I went home and stayed off of my feet for the most part. My fiance did the shopping and housework and I relaxed as much as possible. A week later on New Year's Eve I went to the bathroom before we were going to leave to go out to a nice dinner. That is when I noticed bright red blood in an amount that was more than could be considered spotting. I didn't even wait to call my doctor but instead went to the emergency room. I was told that I was probably having a miscarriage but there was nothing that could be done and I would have to see my doctor after the holiday. I was terrified that I had lost my baby but held onto a little bit of hope. After all, probably did not mean definitely.

I went to the doctor a couple of days later and had some tests performed. My pregnancy hormone levels had decreased and when a sonogram was done it was confirmed that my baby had died. It appeared that my body was holding onto my baby as much as my heart was and I was going to have to have surgery before I got very sick.

The next day my fiance waited in the waiting room while I had a D&C. The doctor had to sedate me before putting me under because I could not stop crying and shaking.
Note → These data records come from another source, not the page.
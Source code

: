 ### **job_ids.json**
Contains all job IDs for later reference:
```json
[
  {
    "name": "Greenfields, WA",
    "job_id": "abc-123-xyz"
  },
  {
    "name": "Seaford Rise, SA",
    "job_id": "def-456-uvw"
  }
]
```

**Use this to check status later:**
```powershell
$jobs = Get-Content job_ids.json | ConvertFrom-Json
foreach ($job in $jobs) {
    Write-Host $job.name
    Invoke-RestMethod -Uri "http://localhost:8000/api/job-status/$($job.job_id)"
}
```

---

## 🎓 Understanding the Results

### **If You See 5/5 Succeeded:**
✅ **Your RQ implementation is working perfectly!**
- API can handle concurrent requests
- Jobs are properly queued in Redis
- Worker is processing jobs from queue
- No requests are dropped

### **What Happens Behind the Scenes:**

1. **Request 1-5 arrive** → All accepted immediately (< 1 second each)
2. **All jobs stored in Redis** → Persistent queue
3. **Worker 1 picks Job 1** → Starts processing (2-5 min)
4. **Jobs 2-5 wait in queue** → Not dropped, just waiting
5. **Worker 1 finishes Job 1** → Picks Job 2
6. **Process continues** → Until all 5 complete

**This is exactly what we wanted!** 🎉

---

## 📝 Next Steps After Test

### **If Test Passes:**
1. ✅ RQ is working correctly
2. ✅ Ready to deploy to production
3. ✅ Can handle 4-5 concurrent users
I did not understand why this was happening. Why had my baby died? Why when I wanted it so much had it been taken from me? The procedure was simple and I was sent home the same day, but it would take a long time before I would recover mentally from the miscarriage.

I remember sitting at the top of the stairs in our apartment with my fiance holding me as I sobbed and screamed "I want my baby back." Thinking of this time still brings tears to my eyes. My doctor ran genetic testing on the baby to find out why she died and found she had trisome-16. She had three copies of the 16th chromosone and no babies with this condition make it to birth. She asked me when she called if I wanted to know the babies sex as she had been able to tell in the testing. I said yes and she told me I would have had a daughter. I remember hanging up the phone without saying goodbye and just sitting and stairing at the wall. The pain I felt at that moment was so intense I could not even move. I was going to have a little girl and now she was gone.
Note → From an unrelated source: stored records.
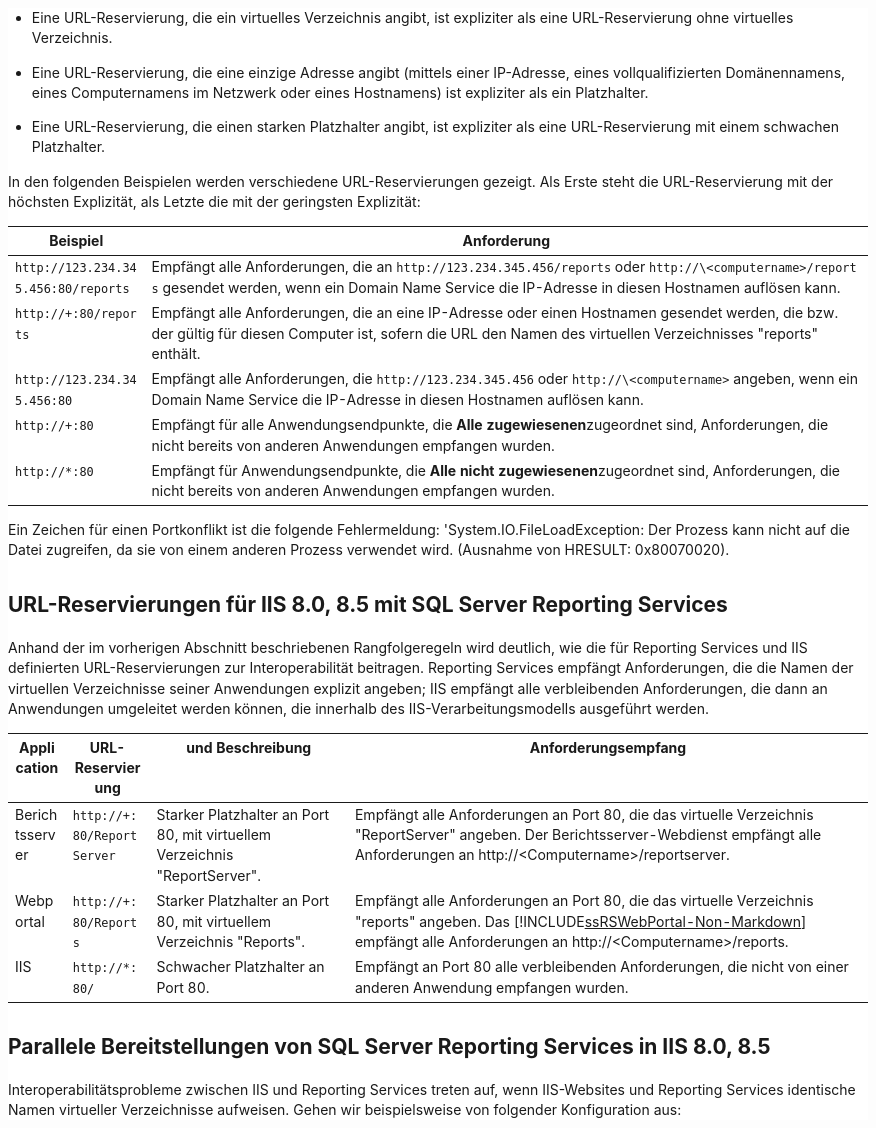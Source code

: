 -   Eine URL-Reservierung, die ein virtuelles Verzeichnis angibt, ist expliziter als eine URL-Reservierung ohne virtuelles Verzeichnis.  
  
-   Eine URL-Reservierung, die eine einzige Adresse angibt (mittels einer IP-Adresse, eines vollqualifizierten Domänennamens, eines Computernamens im Netzwerk oder eines Hostnamens) ist expliziter als ein Platzhalter.  
  
-   Eine URL-Reservierung, die einen starken Platzhalter angibt, ist expliziter als eine URL-Reservierung mit einem schwachen Platzhalter.  
  
 In den folgenden Beispielen werden verschiedene URL-Reservierungen gezeigt. Als Erste steht die URL-Reservierung mit der höchsten Explizität, als Letzte die mit der geringsten Explizität:  
  
|Beispiel|Anforderung|  
|-------------|-------------|  
|`http://123.234.345.456:80/reports`|Empfängt alle Anforderungen, die an `http://123.234.345.456/reports` oder `http://\<computername>/reports` gesendet werden, wenn ein Domain Name Service die IP-Adresse in diesen Hostnamen auflösen kann.|  
|`http://+:80/reports`|Empfängt alle Anforderungen, die an eine IP-Adresse oder einen Hostnamen gesendet werden, die bzw. der gültig für diesen Computer ist, sofern die URL den Namen des virtuellen Verzeichnisses "reports" enthält.|  
|`http://123.234.345.456:80`|Empfängt alle Anforderungen, die `http://123.234.345.456` oder `http://\<computername>` angeben, wenn ein Domain Name Service die IP-Adresse in diesen Hostnamen auflösen kann.|  
|`http://+:80`|Empfängt für alle Anwendungsendpunkte, die **Alle zugewiesenen**zugeordnet sind, Anforderungen, die nicht bereits von anderen Anwendungen empfangen wurden.|  
|`http://*:80`|Empfängt für Anwendungsendpunkte, die **Alle nicht zugewiesenen**zugeordnet sind, Anforderungen, die nicht bereits von anderen Anwendungen empfangen wurden.|  
  
 Ein Zeichen für einen Portkonflikt ist die folgende Fehlermeldung: 'System.IO.FileLoadException: Der Prozess kann nicht auf die Datei zugreifen, da sie von einem anderen Prozess verwendet wird. (Ausnahme von HRESULT: 0x80070020).  
  
## <a name="url-reservations-for-iis-80-85-with-sql-server-reporting-services"></a>URL-Reservierungen für IIS 8.0, 8.5 mit SQL Server Reporting Services  
 Anhand der im vorherigen Abschnitt beschriebenen Rangfolgeregeln wird deutlich, wie die für Reporting Services und IIS definierten URL-Reservierungen zur Interoperabilität beitragen. Reporting Services empfängt Anforderungen, die die Namen der virtuellen Verzeichnisse seiner Anwendungen explizit angeben; IIS empfängt alle verbleibenden Anforderungen, die dann an Anwendungen umgeleitet werden können, die innerhalb des IIS-Verarbeitungsmodells ausgeführt werden.  
  
|Application|URL-Reservierung|und Beschreibung|Anforderungsempfang|  
|-----------------|---------------------|-----------------|---------------------|  
|Berichtsserver|`http://+:80/ReportServer`|Starker Platzhalter an Port 80, mit virtuellem Verzeichnis "ReportServer".|Empfängt alle Anforderungen an Port 80, die das virtuelle Verzeichnis "ReportServer" angeben. Der Berichtsserver-Webdienst empfängt alle Anforderungen an http://\<Computername>/reportserver.|  
|Webportal|`http://+:80/Reports`|Starker Platzhalter an Port 80, mit virtuellem Verzeichnis "Reports".|Empfängt alle Anforderungen an Port 80, die das virtuelle Verzeichnis "reports" angeben. Das [!INCLUDE[ssRSWebPortal-Non-Markdown](../../includes/ssrswebportal-non-markdown-md.md)] empfängt alle Anforderungen an http://\<Computername>/reports.|  
|IIS|`http://*:80/`|Schwacher Platzhalter an Port 80.|Empfängt an Port 80 alle verbleibenden Anforderungen, die nicht von einer anderen Anwendung empfangen wurden.|  

## <a name="side-by-side-deployments-of-sql-server-reporting-services-on-iis-80-85"></a>Parallele Bereitstellungen von SQL Server Reporting Services in IIS 8.0, 8.5

 Interoperabilitätsprobleme zwischen IIS und Reporting Services treten auf, wenn IIS-Websites und Reporting Services identische Namen virtueller Verzeichnisse aufweisen. Gehen wir beispielsweise von folgender Konfiguration aus:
What helped me a lot was getting pregnant again a half a year later. I felt so much grief and an absence of hope until the day I realized my period was late and I took a home pregnancy test that came back positive. While I was happy to think that I had again been given a chance to be a mom I did not let myself truly embrace this child until I was twelve weeks along and the miscarriage risk was low.
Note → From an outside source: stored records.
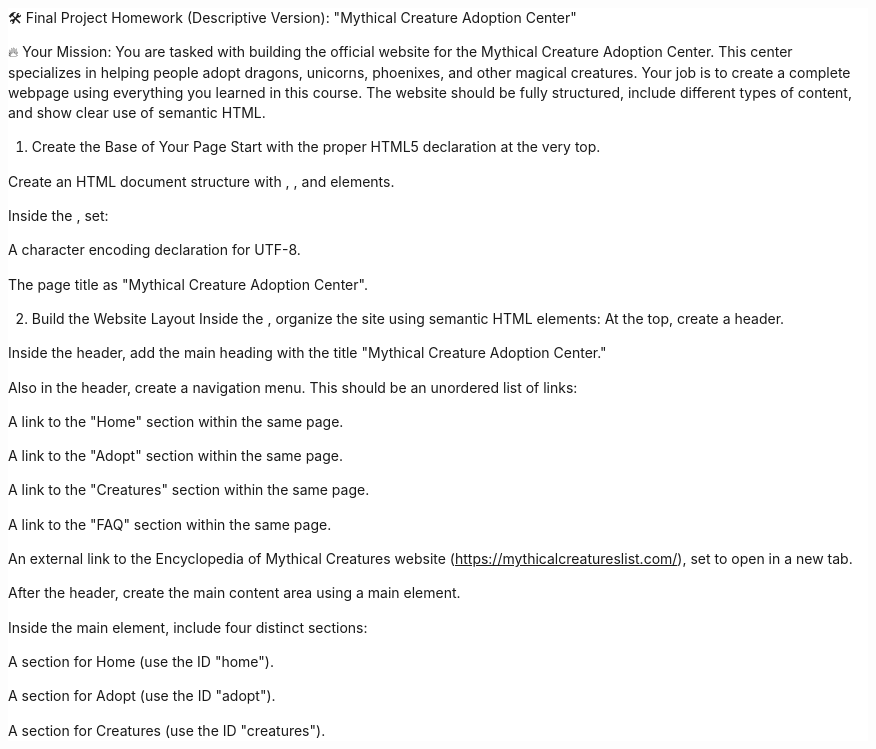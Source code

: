 🛠️ Final Project Homework (Descriptive Version): "Mythical Creature Adoption Center"

🔥 Your Mission:
You are tasked with building the official website for the Mythical Creature Adoption Center.
 This center specializes in helping people adopt dragons, unicorns, phoenixes, and other magical creatures.
Your job is to create a complete webpage using everything you learned in this course.
 The website should be fully structured, include different types of content, and show clear use of semantic HTML.

1. Create the Base of Your Page
Start with the proper HTML5 declaration at the very top.


Create an HTML document structure with <html>, <head>, and <body> elements.


Inside the <head>, set: 


A character encoding declaration for UTF-8.


The page title as "Mythical Creature Adoption Center".



2. Build the Website Layout
Inside the <body>, organize the site using semantic HTML elements:
At the top, create a header.


Inside the header, add the main heading with the title "Mythical Creature Adoption Center."


Also in the header, create a navigation menu. This should be an unordered list of links:


A link to the "Home" section within the same page.


A link to the "Adopt" section within the same page.


A link to the "Creatures" section within the same page.


A link to the "FAQ" section within the same page.


An external link to the Encyclopedia of Mythical Creatures website (https://mythicalcreatureslist.com/), set to open in a new tab.


After the header, create the main content area using a main element.


Inside the main element, include four distinct sections:


A section for Home (use the ID "home").


A section for Adopt (use the ID "adopt").


A section for Creatures (use the ID "creatures").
I now have two beautiful children. A son who will be two in a couple of months and a newborn daughter who is just three months old. These babies have changed my life in ways I cannot describe and I love them more than I ever thought possible. Though I have these precious gifts in my life I can never forget the little girl who is sitting God's arms in heaven. She will be a part of me always and I know that many years from now when my life has ended I will see her and finally be able to hold her in my arms.